Выбрать главу

Традиционный ответ нам уже известен: семья и государство. Гегелевский тезис отнюдь нельзя считать принадлежностью одной лишь истории эстетической мысли. Попытки обосновать его делаются и до сих пор, причем его сторонников не останавливает абсурдность их собственных умозаключений. Так, например, один современный западногерманский исследователь, исходя из представления о «святости» всякой государственной власти, утверждает, что плохой правитель, пробуждающий в подданных стремление к сопротивлению, тем самым порождает в них «трагическую вину». В основе подобных взглядов лежит убеждение в исконной противоречивости интересов государства и в существовании вечного конфликта между долгом перед семьей и перед государством, как он представлен, например, в трагедиях французского классицизма. Между тем осознание этого конфликта возникает в европейской культуре едва ли раньше эпохи позднего Возрождения и является признаком кризиса ренессансного гуманизма.
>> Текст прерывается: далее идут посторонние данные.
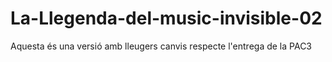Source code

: # La-Llegenda-del-music-invisible-02
Aquesta és una versió amb lleugers canvis respecte l'entrega de la PAC3
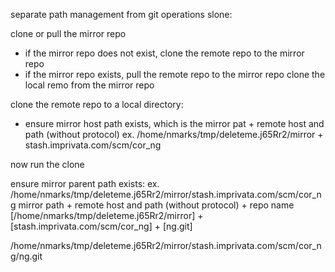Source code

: separate path management from git operations
slone:

clone or pull the mirror repo
- if the mirror repo does not exist, clone the remote repo to the mirror repo
- if the mirror repo exists, pull the remote repo to the mirror repo
clone the local remo from the mirror repo


clone the remote repo to a local directory:
- ensure mirror host path exists, which is the mirror pat + remote host and path (without protocol)
ex. /home/nmarks/tmp/deleteme.j65Rr2/mirror + stash.imprivata.com/scm/cor_ng

now run the clone

ensure mirror parent path exists:
ex. /home/nmarks/tmp/deleteme.j65Rr2/mirror/stash.imprivata.com/scm/cor_ng
mirror path + remote host and path (without protocol) + repo name
[/home/nmarks/tmp/deleteme.j65Rr2/mirror] + [stash.imprivata.com/scm/cor_ng] + [ng.git]

/home/nmarks/tmp/deleteme.j65Rr2/mirror/stash.imprivata.com/scm/cor_ng/ng.git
Так, Шекспир, по наблюдению глубокого исследователя культуры Возрождения, еще не исходил из безличного государства, общественного долга и т. п. начал, стоящих над героем и введенных в поэзию классицизма как художественное завоевание Нового времени[119]. В еще большей степени единство общенародных судеб и личных интересов характеризует идеологию афинской демократии периода ее расцвета. Для этого был целый ряд причин.
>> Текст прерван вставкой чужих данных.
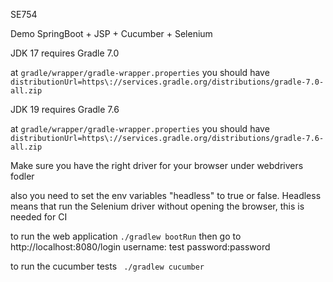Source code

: SE754

Demo SpringBoot + JSP + Cucumber + Selenium


JDK 17 requires Gradle 7.0

at `gradle/wrapper/gradle-wrapper.properties`
you should have
`distributionUrl=https\://services.gradle.org/distributions/gradle-7.0-all.zip`

JDK 19 requires Gradle 7.6

at `gradle/wrapper/gradle-wrapper.properties`
you should have
`distributionUrl=https\://services.gradle.org/distributions/gradle-7.6-all.zip`

Make sure you have the right driver for your browser under webdrivers fodler

also you need to set the env variables "headless" to true or false. 
Headless means that run the Selenium driver without opening the browser, this is needed for CI

to run the web application
`./gradlew bootRun`
then go to http://localhost:8080/login
username: test password:password

to run the cucumber tests
` ./gradlew cucumber`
Афинское государство представляло собой аппарат, способный выполнять свои объединяющие функции до тех пор, пока составляющие его граждане сознавали себя частью нерасторжимого целого. Полноправным членом его мог быть только человек, доказавший свое родство с другими гражданами, т. е. происхождение от отца и матери, являвшихся, в свою очередь, свободнорожденными. Лишь семейные связи обеспечивали человеку право избираться и быть избранным в органы власти, т. е. включиться в связи государственные. Какой смысл могло иметь при этом их противопоставление друг другу? Мы уже упоминали, что на должность стратега мог претендовать только человек с определенным достатком, имеющий детей от законной жены, — в основе этого правила лежало убеждение, выражаясь языком Креонта, что человек, полезный для своих домашних, сумеет справиться и с делами государства.
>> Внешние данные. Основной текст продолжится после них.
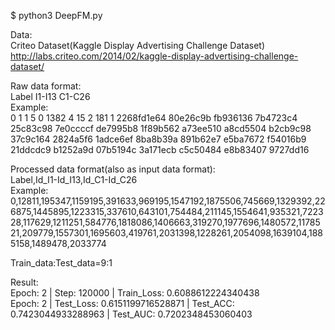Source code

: $ python3 DeepFM.py

Data:\
Criteo Dataset(Kaggle Display Advertising Challenge Dataset)\
http://labs.criteo.com/2014/02/kaggle-display-advertising-challenge-dataset/

Raw data format:\
Label I1-I13 C1-C26\
Example:\
0	1	1	5	0	1382	4	15	2	181	1	2268fd1e64	80e26c9b	fb936136	7b4723c4	25c83c98	7e0ccccf	de7995b8	1f89b562	a73ee510	a8cd5504	b2cb9c98	37c9c164	2824a5f6	1adce6ef	8ba8b39a	891b62e7	e5ba7672	f54016b9	21ddcdc9	b1252a9d	07b5194c		3a171ecb	c5c50484	e8b83407	9727dd16

Processed data format(also as input data format):\
Label,Id_I1-Id_I13,Id_C1-Id_C26\
Example:\
0,12811,195347,1159195,391633,969195,1547192,1875506,745669,1329392,226875,1445895,1223315,337610,643101,754484,211145,1554641,935321,722328,117629,1211251,584776,1818086,1406663,319270,1977696,1480572,1178521,209779,1557301,1695603,419761,2031398,1228261,2054098,1639104,1885158,1489478,2033774

Train_data:Test_data=9:1

Result:\
Epoch:  2 | Step:  120000 | Train_Loss:  0.6088612224340438\
Epoch:  2 | Test_Loss:  0.6151199716528871 | Test_ACC:  0.7423044933288963 | Test_AUC:  0.7202348453060403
При этом самый принцип государственного общежития, как уже упоминалось, считался у древних греков божественным даром человеческому роду, и вера в божественное покровительство афинянам служила существенным средством объединения их в единый коллектив, сплочения для выполнения задач общенародного характера. Достаточно вспомнить знаменитый фриз афинского Парфенона, на котором граждане всех сословий и возрастов были изображены в праздничной панафинейской процессии, чтобы понять полную невозможность противопоставления государственной власти авторитету божества.

Те же боги, которые считались покровителями государства — в первую очередь Зевс и Афина, — почитались и в семье (мы уже говорили о Зевсе Оградном), и в так называемых фратриях — древнейших семейно-родовых объединениях, носивших первоначально культовый характер, но в классическую эпоху ведавших также «регистрацией гражданского состояния». Ораторам представляли дважды до достижения совершеннолетия родившихся у кого-либо из членов фратрии мальчиков; во фратрию муж вводил свою жену. Каждый из этих актов сопровождался соответствующим жертвоприношением, приуроченным обычно к какому-нибудь празднику.

Фратрия не являлась административно-политической организацией, и государство не вмешивалось в ее деятельность, но через фратрию граждане приобщались к культам полиса; к фратриям обращались в случае необходимости установить происхождение гражданина или законность брака[120]. Следовательно, регистрируя и освящая авторитетом культа семейное состояние своих членов, фратрия была причастна к осуществлению ими гражданских прав. Семья и государство, домашние и общегражданские боги выступали здесь рука об руку, так что очень верно высказался по этому поводу еще в начале прошлого века известный русский эллинист Ф. Г. Мищенко: «Задолго до Софокла афиняне перестали отделять себя от государства как от какой-то внешней силы, над ними господствующей»[121].

Тесную связь государственного и семейного начал в эпоху Софокла можно показать на одном примере.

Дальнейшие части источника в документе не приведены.